Bee is one of a recurring cast in the carefully plotted books, which along with their covers have a certain Hitchcockian vibe. Rival lesbian madam Rita Saunders is also a regular; she has a brothel in more upmarket Remeura, decorated with Georgian and Rococo furnishings, presumably de rigueur with the clientele of “drunken sailors, strutting vice marshals and ministers of the crown”. While Rita is a union-basher, in other ways she’s a true democrat — with a heart of gold and a cheery and clear-sighted outlook. She describes herself as “a captain of her own industry, a successful, independent woman living on the edge of the law, which wasn’t unusual in business considering the amount of tax dodging that went on. What was really so different about her, except that she happened to be woman?” Rita lives, bravely for the times, openly with her lover Glenn, an employee of the Department of Education.

As an aside, and in marked contrast to Shieff’s brutal themes, sex between her lesbian characters is consensual and tends to be depicted as more swoony than libidinous, or perhaps more logistical than swoony. Here’s Rita, part way through a running commentary: “What on earth was going to happen to her next, she wondered, before letting herself drift away as if she was vapour. And suddenly, magically, there was Glenn, using her ankle to bring Rita to a climax…”

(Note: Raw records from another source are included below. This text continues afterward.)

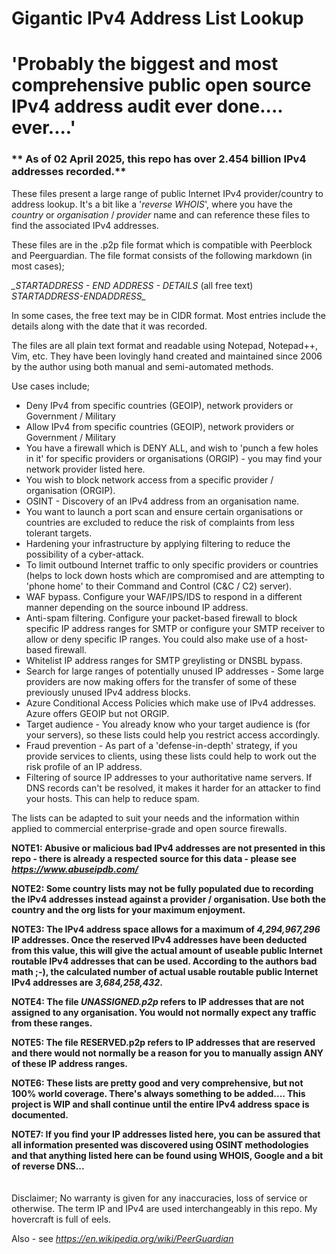 # Gigantic IPv4 Address List Lookup

# 'Probably the biggest and most comprehensive public open source IPv4 address audit ever done.... ever....'

### ** As of 02 April 2025, this repo has over 2.454 billion IPv4 addresses recorded.**

These files present a large range of public Internet IPv4 provider/country to address lookup.
It's a bit like a '*reverse WHOIS*', where you have the *country* or *organisation* / *provider* name and can reference these files to find the associated IPv4 addresses.

These files are in the .p2p file format which is compatible with Peerblock and Peerguardian.
The file format consists of the following markdown (in most cases);

*_STARTADDRESS - END ADDRESS - DETAILS* (all free text) *STARTADDRESS-ENDADDRESS_*

In some cases, the free text may be in CIDR format. Most entries include the details along with the date that it was recorded.

The files are all plain text format and readable using Notepad, Notepad++, Vim, etc.
They have been lovingly hand created and maintained since 2006 by the author using both manual and semi-automated methods.

Use cases include;
* Deny IPv4 from specific countries (GEOIP), network providers or Government / Military
* Allow IPv4 from specific countries (GEOIP), network providers or Government / Military
* You have a firewall which is DENY ALL, and wish to 'punch a few holes in it' for specific providers or organisations (ORGIP) - you may find your network provider listed here.
* You wish to block network access from a specific provider / organisation (ORGIP).
* OSINT - Discovery of an IPv4 address from an organisation name.
* You want to launch a port scan and ensure certain organisations or countries are excluded to reduce the risk of complaints from less tolerant targets.
* Hardening your infrastructure by applying filtering to reduce the possibility of a cyber-attack.
* To limit outbound Internet traffic to only specific providers or countries (helps to lock down hosts which are compromised and are attempting to 'phone home' to their Command and Control (C&C / C2) server).
* WAF bypass. Configure your WAF/IPS/IDS to respond in a different manner depending on the source inbound IP address.
* Anti-spam filtering. Configure your packet-based firewall to block specific IP address ranges for SMTP or configure your SMTP receiver to allow or deny specific IP ranges. You could also make use of a host-based firewall.
* Whitelist IP address ranges for SMTP greylisting or DNSBL bypass.
* Search for large ranges of potentially unused IP addresses - Some large providers are now making offers for the transfer of some of these previously unused IPv4 address blocks.
* Azure Conditional Access Policies which make use of IPv4 addresses. Azure offers GEOIP but not ORGIP.
* Target audience - You already know who your target audience is (for your servers), so these lists could help you restrict access accordingly.
* Fraud prevention - As part of a 'defense-in-depth' strategy, if you provide services to clients, using these lists could help to work out the risk profile of an IP address.
* Filtering of source IP addresses to your authoritative name servers. If DNS records can't be resolved, it makes it harder for an attacker to find your hosts. This can help to reduce spam.

The lists can be adapted to suit your needs and the information within applied to commercial enterprise-grade and open source firewalls.

**NOTE1: Abusive or malicious bad IPv4 addresses are not presented in this repo - there is already a respected source for this data - please see _https://www.abuseipdb.com/_**

**NOTE2: Some country lists may not be fully populated due to recording the IPv4 addresses instead against a provider / organisation. Use both the country and the org lists for your maximum enjoyment.**

**NOTE3: The IPv4 address space allows for a maximum of _4,294,967,296_ IP addresses. Once the reserved IPv4 addresses have been deducted from this value, this will give the actual amount of useable public Internet routable IPv4 addresses that can be used. According to the authors bad math ;-), the calculated number of actual usable routable public Internet IPv4 addresses are _3,684,258,432_.**

**NOTE4: The file _UNASSIGNED.p2p_ refers to IP addresses that are not assigned to any organisation. You would not normally expect any traffic from these ranges.**

**NOTE5: The file RESERVED.p2p refers to IP addresses that are reserved and there would not normally be a reason for you to manually assign ANY of these IP address ranges.**

**NOTE6: These lists are pretty good and very comprehensive, but not 100% world coverage. There's always something to be added.... This project is WIP and shall continue until the entire IPv4 address space is documented.**

**NOTE7: If you find your IP addresses listed here, you can be assured that all information presented was discovered using OSINT methodologies and that anything listed here can be found using WHOIS, Google and a bit of reverse DNS...**
<br><br><br>
Disclaimer; No warranty is given for any inaccuracies, loss of service or otherwise. The term IP and IPv4 are used interchangeably in this repo. My hovercraft is full of eels.



Also - see _https://en.wikipedia.org/wiki/PeerGuardian_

Another character, Rosemary Cawley, affords an interesting window into what may have gone (and may still go) on at Elam School of Fine Arts and the University of Auckland. Rosemary’s a sassy, posh art historian from England, who is “living in the shadows”, sent to the colonies after her parents discover her illustrated Sapphic poetry. “Would you like to come back to my place?” Rosemary asks a visiting scholar. “I’d like to show you my garden.” Rosemary’s coy yet go-for-it attitude extends to her professional life: she is unconvinced by the university’s motto, Ingenio et Labore (“natural ability and hard work”). “Without that certain something between your legs,” she thinks, “you’d have to sit there quietly, wait your turn.” Rosemary sets to making friends in high places, and giving the place a “rev up” while tolerating arse-­patting from senior staff.

Shieff is an assiduous researcher. Characters are sometimes drawn with charming detail. The Gentlemen’s Club, set in 1957, has Istvan Ziegler (hard-working Hungarian refugee) being propositioned by a man in a toilet. Feeling neither revulsion or anger, Istvan graciously replies: “Nem, de köszönöm” (or, “No, but thank you.”) Over breakfast Lindsay Pitcaithly (sinister St Heliers resident) reads the newspaper and about the story of Mollie the elephant, who while touring with a circus ate a poisonous tutu and died in Ohakune. The kindly policeman Allan Maynard wears Dr Scholl’s blue-and-white sandals in the weekends. (It’s Allan who is the stand-out deliverer of NZ laconic: “The sooner this nutter was behind bars, the better,” he says on arresting the deeply fractured perp in The Vanishing Act.)

At other times, however, Shieff’s unremitting enthusiasm for historic detail and references to pop culture (menus, lollies, television programmes, movies, books, music, street names, fashion labels…) clog the narrative, and detract from what her books do well: sketch a world and way of being that people, surprisingly, still find indecipherable and threatening.

The Gentlemen’s Club (2015) and The Vanishing Act (2018); Mary Egan Publishing, $30 each.